Recorded data:
::::::::
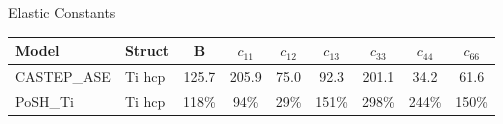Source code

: \documentclass[preview]{standalone}
\begin{document}
\begin{center}
\textnormal{Elastic Constants} \\
\vspace{2mm}
\begin{tabular}{ l l c c c c c c c } \toprule 
Model & Struct & B & $c_{11}$ & $c_{12}$ & $c_{13}$ & $c_{33}$ & $c_{44}$ & $c_{66}$\\ \midrule 
CASTEP\_ASE & Ti hcp & 125.7 & 205.9 & 75.0 & 92.3 & 201.1 & 34.2 & 61.6\\ 
PoSH\_Ti & Ti hcp & 118\% & 94\% & 29\% & 151\% & 298\% & 244\% & 150\%\\ 
\end{tabular} \bigskip 
\end{center}
\end{document}
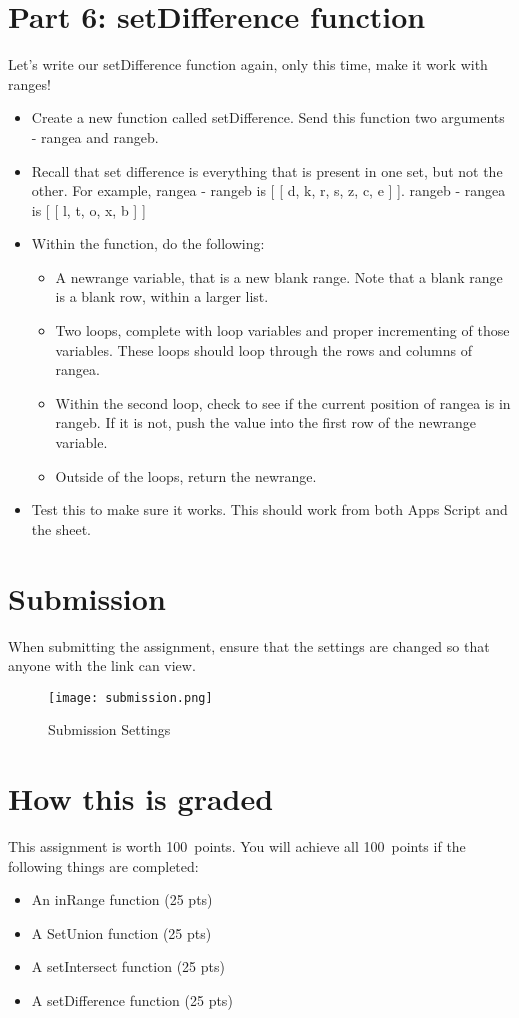 \documentclass{article}
\newcommand{\AValue}{100}
\begin{document}
\section*{Part 6: setDifference function}
Let's write our setDifference function again, only this time, make it work with ranges!
\begin{itemize}
    \item Create a new function called setDifference.  Send this function two arguments - rangea and rangeb.
    \item Recall that set difference is everything that is present in one set, but not the other.  For example, rangea - rangeb is [ [ d,	k,	r,	s,	z,	c,	e ] ].  rangeb - rangea is [ [ l, t,	o,	x,	b ] ]
    \item Within the function, do the following:
    \begin{itemize}
    		\item A newrange variable, that is a new blank range.  Note that a blank range is a blank row, within a larger list.
    		\item Two loops, complete with loop variables and proper incrementing of those variables.  These loops should loop through the rows and columns of rangea.
    		\item Within the second loop, check to see if the current position of rangea is in rangeb.  If it is not, push the value into the first row of the newrange variable.
    		\item Outside of the loops, return the newrange.
    	\end{itemize}
    	\item Test this to make sure it works.  This should work from both Apps Script and the sheet.
\end{itemize}

\section*{Submission}
When submitting the assignment, ensure that the settings are changed so that anyone with the link can view.
\begin{figure}[H]
  \centering
  \texttt{[image: submission.png]}
  \caption{Submission Settings}
\end{figure}

\section*{How this is graded}
This assignment is worth \AValue \ points. You will achieve all \AValue \   points if the following things are completed:
\begin{itemize}
    \item An inRange function (25 pts)
    \item A SetUnion function (25 pts)
    \item A setIntersect function (25 pts)
    \item A setDifference function (25 pts)
\end{itemize}
\end{document}
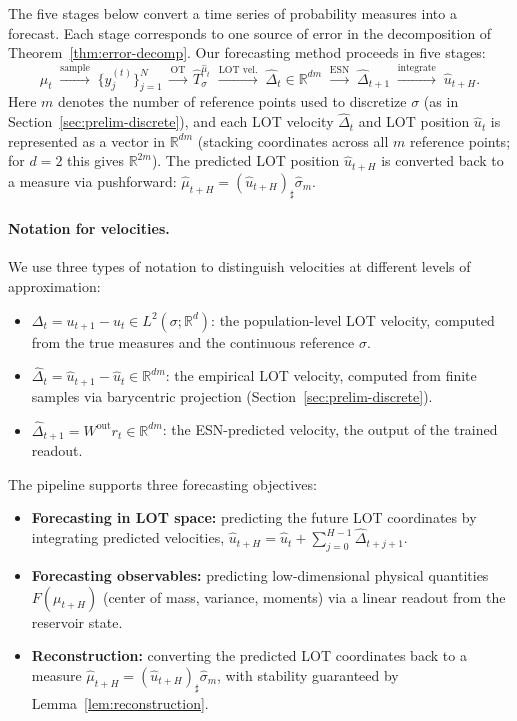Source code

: \documentclass[11pt]{article}
\newcommand{\R}{\mathbb{R}}
\newcommand{\1}{\mathbf{1}}
\begin{document}
The five stages below convert a time series of probability measures into a forecast. Each stage corresponds to one source of error in the decomposition of Theorem~\ref{thm:error-decomp}.
Our forecasting method proceeds in five stages:
\begin{equation}\label{eq:pipeline}
  \mu_t
  \;\xrightarrow{\text{sample}}\;
  \{y_j^{(t)}\}_{j=1}^N
  \;\xrightarrow{\text{OT}}\;
  \hat{T}_\sigma^{\hat{\mu}_t}
  \;\xrightarrow{\text{LOT vel.}}\;
  \hat{\Delta}_t \in \R^{dm}
  \;\xrightarrow{\text{ESN}}\;
  \widehat{\Delta}_{t+1}
  \;\xrightarrow{\text{integrate}}\;
  \widehat{u}_{t+H}.
\end{equation}
Here $m$ denotes the number of reference points used to discretize
$\sigma$ (as in Section~\ref{sec:prelim-discrete}), and each LOT velocity
$\hat{\Delta}_t$ and LOT position $\hat{u}_t$ is represented as a vector
in $\R^{dm}$ (stacking coordinates across all $m$ reference points; for
$d=2$ this gives $\R^{2m}$). The predicted LOT position
$\widehat{u}_{t+H}$ is converted back to a measure via pushforward:
$\widehat{\mu}_{t+H} = (\widehat{u}_{t+H})_\sharp \hat{\sigma}_m$.

\paragraph{Notation for velocities.}
We use three types of notation to distinguish velocities at different levels of approximation:
\begin{itemize}
  \item $\Delta_t = u_{t+1} - u_t \in L^2(\sigma;\R^d)$: the population-level LOT velocity, computed from the true measures and the continuous reference $\sigma$.
  \item $\hat{\Delta}_t = \hat{u}_{t+1} - \hat{u}_t \in \R^{dm}$: the empirical LOT velocity, computed from finite samples via barycentric projection (Section~\ref{sec:prelim-discrete}).
  \item $\widehat{\Delta}_{t+1} = W^{\mathrm{out}} r_t \in \R^{dm}$: the ESN-predicted velocity, the output of the trained readout.
\end{itemize}

The pipeline supports three forecasting objectives:
\begin{itemize}
  \item \textbf{Forecasting in LOT space:} predicting the future LOT
        coordinates by integrating predicted velocities,
        $\widehat{u}_{t+H}
        = \hat{u}_t + \sum_{j=0}^{H-1}\widehat{\Delta}_{t+j+1}$.
  \item \textbf{Forecasting observables:} predicting low-dimensional
        physical quantities $F(\mu_{t+H})$ (center of mass, variance,
        moments) via a linear readout from the reservoir state.
  \item \textbf{Reconstruction:} converting the predicted LOT coordinates
        back to a measure
        $\widehat{\mu}_{t+H} = (\widehat{u}_{t+H})_\sharp \hat{\sigma}_m$,
        with stability guaranteed by Lemma~\ref{lem:reconstruction}.
\end{itemize}
\end{document}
::::::::
EXERCISE:
Before printing anything, remove the pictures; then print all the records exactly.

ANSWER TO THIS PROBLEM:
Source code

: \documentclass[preview]{standalone}
\begin{document}
\begin{center}
\textnormal{Elastic Constants} \\
\vspace{2mm}
\begin{tabular}{ l l c c c c c c c } \toprule 
Model & Struct & B & $c_{11}$ & $c_{12}$ & $c_{13}$ & $c_{33}$ & $c_{44}$ & $c_{66}$\\ \midrule 
CASTEP\_ASE & Ti hcp & 125.7 & 205.9 & 75.0 & 92.3 & 201.1 & 34.2 & 61.6\\ 
PoSH\_Ti & Ti hcp & 118\% & 94\% & 29\% & 151\% & 298\% & 244\% & 150\%\\ 
\end{tabular} \bigskip 
\end{center}
\end{document}
 \documentclass{article}
\newcommand{\AValue}{100}
\begin{document}
\section*{Part 6: setDifference function}
Let's write our setDifference function again, only this time, make it work with ranges!
\begin{itemize}
    \item Create a new function called setDifference.  Send this function two arguments - rangea and rangeb.
    \item Recall that set difference is everything that is present in one set, but not the other.  For example, rangea - rangeb is [ [ d,	k,	r,	s,	z,	c,	e ] ].  rangeb - rangea is [ [ l, t,	o,	x,	b ] ]
    \item Within the function, do the following:
    \begin{itemize}
    		\item A newrange variable, that is a new blank range.  Note that a blank range is a blank row, within a larger list.
    		\item Two loops, complete with loop variables and proper incrementing of those variables.  These loops should loop through the rows and columns of rangea.
    		\item Within the second loop, check to see if the current position of rangea is in rangeb.  If it is not, push the value into the first row of the newrange variable.
    		\item Outside of the loops, return the newrange.
    	\end{itemize}
    	\item Test this to make sure it works.  This should work from both Apps Script and the sheet.
\end{itemize}

\section*{Submission}
When submitting the assignment, ensure that the settings are changed so that anyone with the link can view.
\begin{figure}[H]
  \centering
  \texttt{[image: submission.png]}
  \caption{Submission Settings}
\end{figure}

\section*{How this is graded}
This assignment is worth \AValue \ points. You will achieve all \AValue \   points if the following things are completed:
\begin{itemize}
    \item An inRange function (25 pts)
    \item A SetUnion function (25 pts)
    \item A setIntersect function (25 pts)
    \item A setDifference function (25 pts)
\end{itemize}
\end{document}
Source code

: \documentclass[11pt]{article}
\newcommand{\R}{\mathbb{R}}
\newcommand{\1}{\mathbf{1}}
\begin{document}
The five stages below convert a time series of probability measures into a forecast. Each stage corresponds to one source of error in the decomposition of Theorem~\ref{thm:error-decomp}.
Our forecasting method proceeds in five stages:
\begin{equation}\label{eq:pipeline}
  \mu_t
  \;\xrightarrow{\text{sample}}\;
  \{y_j^{(t)}\}_{j=1}^N
  \;\xrightarrow{\text{OT}}\;
  \hat{T}_\sigma^{\hat{\mu}_t}
  \;\xrightarrow{\text{LOT vel.}}\;
  \hat{\Delta}_t \in \R^{dm}
  \;\xrightarrow{\text{ESN}}\;
  \widehat{\Delta}_{t+1}
  \;\xrightarrow{\text{integrate}}\;
  \widehat{u}_{t+H}.
\end{equation}
Here $m$ denotes the number of reference points used to discretize
$\sigma$ (as in Section~\ref{sec:prelim-discrete}), and each LOT velocity
$\hat{\Delta}_t$ and LOT position $\hat{u}_t$ is represented as a vector
in $\R^{dm}$ (stacking coordinates across all $m$ reference points; for
$d=2$ this gives $\R^{2m}$). The predicted LOT position
$\widehat{u}_{t+H}$ is converted back to a measure via pushforward:
$\widehat{\mu}_{t+H} = (\widehat{u}_{t+H})_\sharp \hat{\sigma}_m$.

\paragraph{Notation for velocities.}
We use three types of notation to distinguish velocities at different levels of approximation:
\begin{itemize}
  \item $\Delta_t = u_{t+1} - u_t \in L^2(\sigma;\R^d)$: the population-level LOT velocity, computed from the true measures and the continuous reference $\sigma$.
  \item $\hat{\Delta}_t = \hat{u}_{t+1} - \hat{u}_t \in \R^{dm}$: the empirical LOT velocity, computed from finite samples via barycentric projection (Section~\ref{sec:prelim-discrete}).
  \item $\widehat{\Delta}_{t+1} = W^{\mathrm{out}} r_t \in \R^{dm}$: the ESN-predicted velocity, the output of the trained readout.
\end{itemize}

The pipeline supports three forecasting objectives:
\begin{itemize}
  \item \textbf{Forecasting in LOT space:} predicting the future LOT
        coordinates by integrating predicted velocities,
        $\widehat{u}_{t+H}
        = \hat{u}_t + \sum_{j=0}^{H-1}\widehat{\Delta}_{t+j+1}$.
  \item \textbf{Forecasting observables:} predicting low-dimensional
        physical quantities $F(\mu_{t+H})$ (center of mass, variance,
        moments) via a linear readout from the reservoir state.
  \item \textbf{Reconstruction:} converting the predicted LOT coordinates
        back to a measure
        $\widehat{\mu}_{t+H} = (\widehat{u}_{t+H})_\sharp \hat{\sigma}_m$,
        with stability guaranteed by Lemma~\ref{lem:reconstruction}.
\end{itemize}
\end{document}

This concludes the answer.